Imagine I am sitting in front of you, asking you these questions. When you don’t see people, they are not real humans. When people don’t have a voice, they are invisible. They are an abstract idea. They are foreign and unequal. THEY. THEM.

Perpetual Foreigners

Eric Liu, who was Bill Clinton’s speech writer wrote:

“There is a luxury that most white Americans enjoy, and that is the luxury of ethno-banality. Roots without costs. The Sons of Italy, Daughters of Ireland, and so forth: whites can wear or remove their ancestry like a pendant. I do not feel so free.”

Asians have been part of American history since the California Gold Rush, but will always be viewed as foreigners.

"By 1870, the Chinese represented 20% of California’s labor force, even though they constituted only .002% of the entire United States population." Center for Global Education

The scapegoating of Asian Americans had long been a recurring theme. At the turn of the 20th century, the Chinese were blamed for the spread of the Bubonic Plague in San Francisco. In the 1870’s, low wages and harsh economic conditions were attributed to the Chinese, who took on jobs for lower wages. Chinese Americans also faced violence and lynching because of propaganda that they were taking jobs away from whites (Los Angeles Chinese Massacre). This anti-Chinese sentiment resulted in the Chinese Exclusion Act, banning Chinese immigration to the U.S. for the next 10 years, followed by laws that prevented Chinese from naturalization, voting, owning land, testifying in court against white people, and holding professional licenses.

Only the incarceration of 120,000 people of Japanese descent during WWII made it into the textbooks, possibly because it was tightly entwined with America’s role in WWII.

These themes of scapegoating immigrants are not that much different from what we see today. Resentment and fear are the weapons of racism. It is always easier to blame someone else than to confront our own blindness.

What does being American mean to me?

Writing about the early struggles of Chinese Americans didn’t feel like it had anything to do with me, because I’m Vietnamese-American. I am a poor representative. But I understood that for many people, I’m just Asian #5. The perpetrators of Asian Hate crimes definitely did not distinguish between who is Chinese, Japanese, Korean, Vietnamese, Taiwanese, Thai, etc.

The term “Asian American” is a catch-all. All of us who fit under that umbrella don’t necessarily share a common story. We don’t have our own Martin Luther King and “I Have a Dream." Imagine if you are Irish and everyone lump you and the British in the same box of whiteness. What all Asian Americans have in common is the inheritance of being perpetually foreign and the model minority myth. That is the narrative that others have created for us, the narrative that we are allowed to inhabit. Everyone else paint us in varying shades of yellow so we may as well stick together.
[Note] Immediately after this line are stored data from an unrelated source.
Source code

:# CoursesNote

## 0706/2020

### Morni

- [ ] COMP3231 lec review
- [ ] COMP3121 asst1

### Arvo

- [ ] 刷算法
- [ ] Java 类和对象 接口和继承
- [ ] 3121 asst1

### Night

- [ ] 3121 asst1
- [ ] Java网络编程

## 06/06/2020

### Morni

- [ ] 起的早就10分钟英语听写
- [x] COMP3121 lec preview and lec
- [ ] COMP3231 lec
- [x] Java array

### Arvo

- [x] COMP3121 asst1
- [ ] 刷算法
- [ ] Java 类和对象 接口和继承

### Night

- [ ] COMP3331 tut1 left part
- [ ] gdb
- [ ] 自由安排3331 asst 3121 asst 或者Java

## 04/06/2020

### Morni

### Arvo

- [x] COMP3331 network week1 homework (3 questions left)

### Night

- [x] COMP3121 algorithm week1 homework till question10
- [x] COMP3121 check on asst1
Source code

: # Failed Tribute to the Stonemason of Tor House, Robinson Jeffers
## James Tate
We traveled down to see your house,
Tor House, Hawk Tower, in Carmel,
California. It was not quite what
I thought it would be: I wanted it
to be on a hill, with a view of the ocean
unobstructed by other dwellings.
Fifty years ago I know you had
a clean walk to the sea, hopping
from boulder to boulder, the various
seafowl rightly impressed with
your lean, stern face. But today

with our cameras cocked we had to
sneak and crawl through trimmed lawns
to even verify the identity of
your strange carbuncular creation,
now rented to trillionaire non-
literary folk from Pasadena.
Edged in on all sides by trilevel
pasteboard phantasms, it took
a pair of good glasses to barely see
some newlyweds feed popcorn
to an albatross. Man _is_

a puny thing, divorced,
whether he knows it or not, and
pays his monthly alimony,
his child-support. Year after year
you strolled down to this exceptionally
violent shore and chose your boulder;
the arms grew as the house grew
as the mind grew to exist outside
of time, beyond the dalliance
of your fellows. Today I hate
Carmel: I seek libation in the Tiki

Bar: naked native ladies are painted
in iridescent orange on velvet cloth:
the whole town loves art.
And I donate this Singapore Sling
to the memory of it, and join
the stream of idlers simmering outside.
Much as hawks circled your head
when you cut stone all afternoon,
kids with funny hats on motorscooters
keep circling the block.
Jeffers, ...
I thought I was done with all the existential questions of who I am. Where do I belong in that hyphenated existence of Vietnamese-American? I am the plurality of my experiences, but quintessentially American. The fact that I can choose who I want to be, that I can barely speak Vietnamese, that when I dream and talk in my sleep, it is in English, that I feel more connected to people who don’t look like me, that I’d rejected the old world notions of the ideal woman that my mom had once wanted me to be — that sense of individualism is very American. But this is not to convince anyone that I deserve to be accepted. It’s really just to say, look, I am reflective of my own American experience, because to be an immigrant is to be intentional and grateful for what you’ve gained, what you’ve retained and what you chose to leave behind.

When my brother did the defense of his PhD thesis, his first slide was a black and white photo of a bunch of old men in a village where my father had grown up. During his presentation, my brother flipped a coin and said that it’s only by chance that he’s not in that photo. We grew up with the understanding that our story was bigger than us.
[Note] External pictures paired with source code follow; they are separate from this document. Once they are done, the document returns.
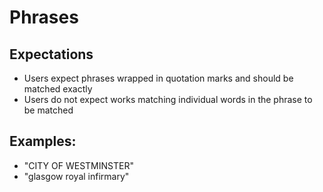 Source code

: # Phrases

## Expectations

* Users expect phrases wrapped in quotation marks and should be matched exactly
* Users do not expect works matching individual words in the phrase to be matched

## Examples:

* "CITY OF WESTMINSTER"
* "glasgow royal infirmary"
The older I get, the more connected I feel to my brothers, because they are the only people who understands the true value of my father’s legacy.

When we were kids, my father launched a non-profit from our home. It started with a single hand-written letter and grew to an organization that sent rescue ships to save 3,000+ refugees at sea and resettled them all over the world. Thinking back, I realized that this was my father’s startup.

When you yourself are an immigrant, and when your father had made it his life’s mission to save refugees, it is difficult not to see that we can be a refuge for each other. I see myself in the Dreamers and all the other immigrants, all the POCs, all “the Others.” I’ve long understood that something had to be lost for me to be who I am today. I can’t explain it, but I’m grateful for it. There’s a lot that’s wrong with our country, but in my family, there’s the fundamental story of America as a place of refuge, that sits uncomfortably with the story of the U.S. involvement in Asian wars in the past century.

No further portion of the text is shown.